A lot of it probably had to do with the fun we had on Friday night with some of our friends. It was silly fun – eating dinner, playing board games – but proximity often means we don’t get to participate in things like that. Plus, we got to play Pit. Mike and I have wanted to play Pit since it was mentioned on Freaks and Geeks, because we had no idea what it was. Brandi and Aaron brought it to Atlanta last summer, but we didn’t get to play it, much to our disappointment. Mike was a champion Pit player, but I was thwarted by someone’s inability to tell Sugar from Soybeans. I swear I would have won that time. I swear. They let me ring the bell anyway, just so I’d know how it feels.

After that, we played Loaded Questions. Until after midnight. Our answers, as I’m sure you can guess, got more and more ridiculous the more tired we got. Deepest regret? Not trying out for the Blue Man Group. Not getting the supersize. Celebrity you most resemble? Oprah. (That was my answer – she has a book club, I have a book club . . .) Worst thing you can call someone? Ma’am. (And some unprintable responses, as well.) There were more of us than there were actual gamepieces, so we played with pieces from the CSI game instead. I was Greg, or “Sexy Greg.” I have never seen an episode of CSI, so I have no idea whether Greg is actually sexy. I just declared it to be so. His character piece kind of looked like George Harrison.

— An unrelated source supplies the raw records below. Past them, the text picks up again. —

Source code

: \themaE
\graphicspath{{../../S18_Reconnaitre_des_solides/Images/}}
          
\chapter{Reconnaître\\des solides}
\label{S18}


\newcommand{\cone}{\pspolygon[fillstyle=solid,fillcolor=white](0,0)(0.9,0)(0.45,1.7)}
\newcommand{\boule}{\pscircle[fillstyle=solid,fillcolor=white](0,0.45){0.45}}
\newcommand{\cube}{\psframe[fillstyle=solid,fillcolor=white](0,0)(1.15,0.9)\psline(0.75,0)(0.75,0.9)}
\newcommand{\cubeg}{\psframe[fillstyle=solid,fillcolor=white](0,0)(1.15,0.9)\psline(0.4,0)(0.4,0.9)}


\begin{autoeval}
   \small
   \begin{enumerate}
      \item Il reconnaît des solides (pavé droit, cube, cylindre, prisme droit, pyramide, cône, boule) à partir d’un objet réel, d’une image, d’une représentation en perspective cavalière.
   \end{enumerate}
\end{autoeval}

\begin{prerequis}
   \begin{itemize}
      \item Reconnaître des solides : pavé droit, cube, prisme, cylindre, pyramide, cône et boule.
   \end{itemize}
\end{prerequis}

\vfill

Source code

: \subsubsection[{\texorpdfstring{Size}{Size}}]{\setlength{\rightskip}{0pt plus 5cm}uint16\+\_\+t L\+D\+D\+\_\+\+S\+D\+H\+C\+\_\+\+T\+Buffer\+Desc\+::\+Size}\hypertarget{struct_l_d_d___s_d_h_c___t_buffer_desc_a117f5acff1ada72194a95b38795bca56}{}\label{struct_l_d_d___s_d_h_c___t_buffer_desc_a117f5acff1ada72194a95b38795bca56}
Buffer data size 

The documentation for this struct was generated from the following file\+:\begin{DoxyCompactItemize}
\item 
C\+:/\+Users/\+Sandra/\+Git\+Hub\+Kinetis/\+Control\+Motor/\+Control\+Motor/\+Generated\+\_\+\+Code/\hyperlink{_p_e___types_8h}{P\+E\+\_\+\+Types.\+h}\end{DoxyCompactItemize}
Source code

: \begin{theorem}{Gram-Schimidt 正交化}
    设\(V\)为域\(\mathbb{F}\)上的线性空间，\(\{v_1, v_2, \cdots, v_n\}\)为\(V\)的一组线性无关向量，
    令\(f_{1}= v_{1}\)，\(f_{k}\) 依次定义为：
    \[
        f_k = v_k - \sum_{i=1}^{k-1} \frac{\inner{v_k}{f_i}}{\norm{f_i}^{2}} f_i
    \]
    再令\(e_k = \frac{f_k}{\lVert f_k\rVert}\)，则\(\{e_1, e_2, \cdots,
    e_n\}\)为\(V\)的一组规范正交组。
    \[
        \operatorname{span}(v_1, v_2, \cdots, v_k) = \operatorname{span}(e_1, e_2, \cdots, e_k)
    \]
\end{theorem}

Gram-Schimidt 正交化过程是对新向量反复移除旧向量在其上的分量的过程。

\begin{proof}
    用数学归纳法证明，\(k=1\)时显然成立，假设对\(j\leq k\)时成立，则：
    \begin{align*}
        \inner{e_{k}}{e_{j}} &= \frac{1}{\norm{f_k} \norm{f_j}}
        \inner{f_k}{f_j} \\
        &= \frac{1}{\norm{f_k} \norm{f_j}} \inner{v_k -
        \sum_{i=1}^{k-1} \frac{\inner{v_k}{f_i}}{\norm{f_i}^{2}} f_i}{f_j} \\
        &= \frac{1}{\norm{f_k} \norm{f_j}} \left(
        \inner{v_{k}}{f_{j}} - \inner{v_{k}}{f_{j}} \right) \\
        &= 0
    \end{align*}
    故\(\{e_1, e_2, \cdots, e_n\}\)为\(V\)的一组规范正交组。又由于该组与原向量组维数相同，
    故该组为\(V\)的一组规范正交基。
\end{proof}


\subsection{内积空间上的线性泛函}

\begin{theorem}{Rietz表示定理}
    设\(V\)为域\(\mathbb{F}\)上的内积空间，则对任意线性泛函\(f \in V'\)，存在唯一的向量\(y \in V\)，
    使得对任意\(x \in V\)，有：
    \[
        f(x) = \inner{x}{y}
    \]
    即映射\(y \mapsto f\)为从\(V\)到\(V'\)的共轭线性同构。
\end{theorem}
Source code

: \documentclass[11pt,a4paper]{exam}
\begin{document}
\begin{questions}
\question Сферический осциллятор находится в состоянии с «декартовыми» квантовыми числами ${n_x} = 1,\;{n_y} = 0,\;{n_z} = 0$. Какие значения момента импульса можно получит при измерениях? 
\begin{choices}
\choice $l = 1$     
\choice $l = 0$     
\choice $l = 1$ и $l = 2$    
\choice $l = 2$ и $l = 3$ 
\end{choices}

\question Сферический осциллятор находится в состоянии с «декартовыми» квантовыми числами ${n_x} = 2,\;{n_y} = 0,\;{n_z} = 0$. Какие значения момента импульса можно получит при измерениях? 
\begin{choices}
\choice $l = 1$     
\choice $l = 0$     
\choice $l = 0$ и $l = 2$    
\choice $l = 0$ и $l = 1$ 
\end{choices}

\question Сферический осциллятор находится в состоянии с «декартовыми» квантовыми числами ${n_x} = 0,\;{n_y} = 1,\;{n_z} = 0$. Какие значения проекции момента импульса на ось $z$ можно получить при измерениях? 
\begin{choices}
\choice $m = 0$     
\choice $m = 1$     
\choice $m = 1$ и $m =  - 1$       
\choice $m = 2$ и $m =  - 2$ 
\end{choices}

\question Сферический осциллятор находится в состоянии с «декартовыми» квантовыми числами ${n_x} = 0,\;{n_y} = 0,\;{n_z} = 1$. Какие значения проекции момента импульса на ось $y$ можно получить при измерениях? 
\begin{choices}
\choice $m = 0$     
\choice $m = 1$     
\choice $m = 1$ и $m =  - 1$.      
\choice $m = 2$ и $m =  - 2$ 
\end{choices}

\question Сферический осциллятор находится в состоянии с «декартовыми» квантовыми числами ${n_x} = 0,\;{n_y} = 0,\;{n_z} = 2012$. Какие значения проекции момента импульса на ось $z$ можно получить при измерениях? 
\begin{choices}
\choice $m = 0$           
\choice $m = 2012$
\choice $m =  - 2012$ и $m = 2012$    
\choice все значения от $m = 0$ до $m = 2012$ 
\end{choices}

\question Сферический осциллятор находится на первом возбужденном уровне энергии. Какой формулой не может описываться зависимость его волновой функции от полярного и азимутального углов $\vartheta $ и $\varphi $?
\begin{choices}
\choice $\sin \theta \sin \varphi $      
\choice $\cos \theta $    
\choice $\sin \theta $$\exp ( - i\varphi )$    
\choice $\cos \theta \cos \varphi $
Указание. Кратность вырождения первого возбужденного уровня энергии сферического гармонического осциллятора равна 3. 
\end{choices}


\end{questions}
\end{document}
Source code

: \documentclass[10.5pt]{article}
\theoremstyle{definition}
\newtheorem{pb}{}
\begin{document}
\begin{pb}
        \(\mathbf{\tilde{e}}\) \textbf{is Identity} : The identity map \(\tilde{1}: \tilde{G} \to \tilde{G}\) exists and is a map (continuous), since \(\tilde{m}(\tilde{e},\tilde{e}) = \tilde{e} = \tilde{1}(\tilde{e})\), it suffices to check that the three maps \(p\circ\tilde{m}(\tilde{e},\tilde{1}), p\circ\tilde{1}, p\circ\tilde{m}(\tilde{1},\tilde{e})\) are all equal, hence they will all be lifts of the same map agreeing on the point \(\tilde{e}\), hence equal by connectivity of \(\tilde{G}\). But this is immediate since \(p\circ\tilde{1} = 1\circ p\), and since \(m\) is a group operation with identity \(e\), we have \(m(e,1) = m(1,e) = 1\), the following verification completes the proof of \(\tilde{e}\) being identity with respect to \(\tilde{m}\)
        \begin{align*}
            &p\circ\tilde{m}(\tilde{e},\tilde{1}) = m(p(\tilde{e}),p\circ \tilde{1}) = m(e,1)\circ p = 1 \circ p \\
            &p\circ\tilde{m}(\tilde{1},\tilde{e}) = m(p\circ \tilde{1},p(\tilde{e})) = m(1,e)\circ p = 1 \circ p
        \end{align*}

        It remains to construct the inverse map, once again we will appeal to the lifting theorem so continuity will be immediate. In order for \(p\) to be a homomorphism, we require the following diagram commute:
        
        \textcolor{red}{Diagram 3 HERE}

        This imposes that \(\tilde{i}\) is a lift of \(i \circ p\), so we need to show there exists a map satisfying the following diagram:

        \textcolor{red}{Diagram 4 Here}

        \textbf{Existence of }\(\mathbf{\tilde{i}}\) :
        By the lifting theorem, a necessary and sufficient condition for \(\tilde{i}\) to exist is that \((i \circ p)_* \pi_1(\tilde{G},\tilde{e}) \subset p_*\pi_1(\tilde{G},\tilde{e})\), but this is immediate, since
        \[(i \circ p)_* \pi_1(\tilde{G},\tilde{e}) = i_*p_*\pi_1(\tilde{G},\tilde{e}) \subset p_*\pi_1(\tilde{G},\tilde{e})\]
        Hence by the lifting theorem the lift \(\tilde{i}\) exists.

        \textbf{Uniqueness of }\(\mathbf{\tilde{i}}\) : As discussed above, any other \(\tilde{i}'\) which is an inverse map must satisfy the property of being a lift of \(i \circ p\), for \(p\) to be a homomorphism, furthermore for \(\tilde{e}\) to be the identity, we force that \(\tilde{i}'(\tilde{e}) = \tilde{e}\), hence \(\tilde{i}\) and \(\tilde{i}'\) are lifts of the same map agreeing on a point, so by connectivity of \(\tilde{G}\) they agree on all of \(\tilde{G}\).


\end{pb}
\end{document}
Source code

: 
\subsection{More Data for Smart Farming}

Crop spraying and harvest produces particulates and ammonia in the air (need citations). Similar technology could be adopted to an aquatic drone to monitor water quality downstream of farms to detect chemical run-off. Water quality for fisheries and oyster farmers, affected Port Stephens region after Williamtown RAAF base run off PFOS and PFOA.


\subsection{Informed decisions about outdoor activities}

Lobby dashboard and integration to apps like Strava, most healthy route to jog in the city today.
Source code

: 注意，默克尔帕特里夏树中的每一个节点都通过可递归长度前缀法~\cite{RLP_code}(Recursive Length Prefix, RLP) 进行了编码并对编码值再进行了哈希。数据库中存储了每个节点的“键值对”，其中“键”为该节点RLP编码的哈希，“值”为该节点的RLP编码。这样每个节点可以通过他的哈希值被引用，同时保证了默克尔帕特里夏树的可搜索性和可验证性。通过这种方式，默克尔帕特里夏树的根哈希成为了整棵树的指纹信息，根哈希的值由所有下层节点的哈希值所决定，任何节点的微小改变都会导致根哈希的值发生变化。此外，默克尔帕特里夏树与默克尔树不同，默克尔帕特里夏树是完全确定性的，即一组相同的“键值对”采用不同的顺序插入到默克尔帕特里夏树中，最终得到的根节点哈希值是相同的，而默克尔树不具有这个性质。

After Dad passed away, I knew that some relationships were going to change – many people staked out a place in my life as if to say, “We want a deeper kind of relationship, and we are going to prove it to you by being here for you now.” Other people drifted away. This weekend, as I spent time with some people from the first group, I realized how much easier it is for me to be friends with people when you know that they like you. That’s kind of silly, right? Why would we be friends with people who don’t like us? But everybody has been in situations like that. On Friday, Mike and I sat at that table with six other people we genuinely like and who genuinely like us and each other. We laughed until we cried (I was still laughing about some of those things yesterday, actually), we left and I didn’t feel like I had to worry about what I’d said being taken in the wrong way, nor did I feel that there were negative feelings hiding just under the surface. It has taken persistent effort to get to that point, but . . . would that all relationships could be so uncomplicated.

4/1/2007

Why you cannot have my husband.

Filed under: — Kari @

He makes the best creme brulee. And I need the creme brulee.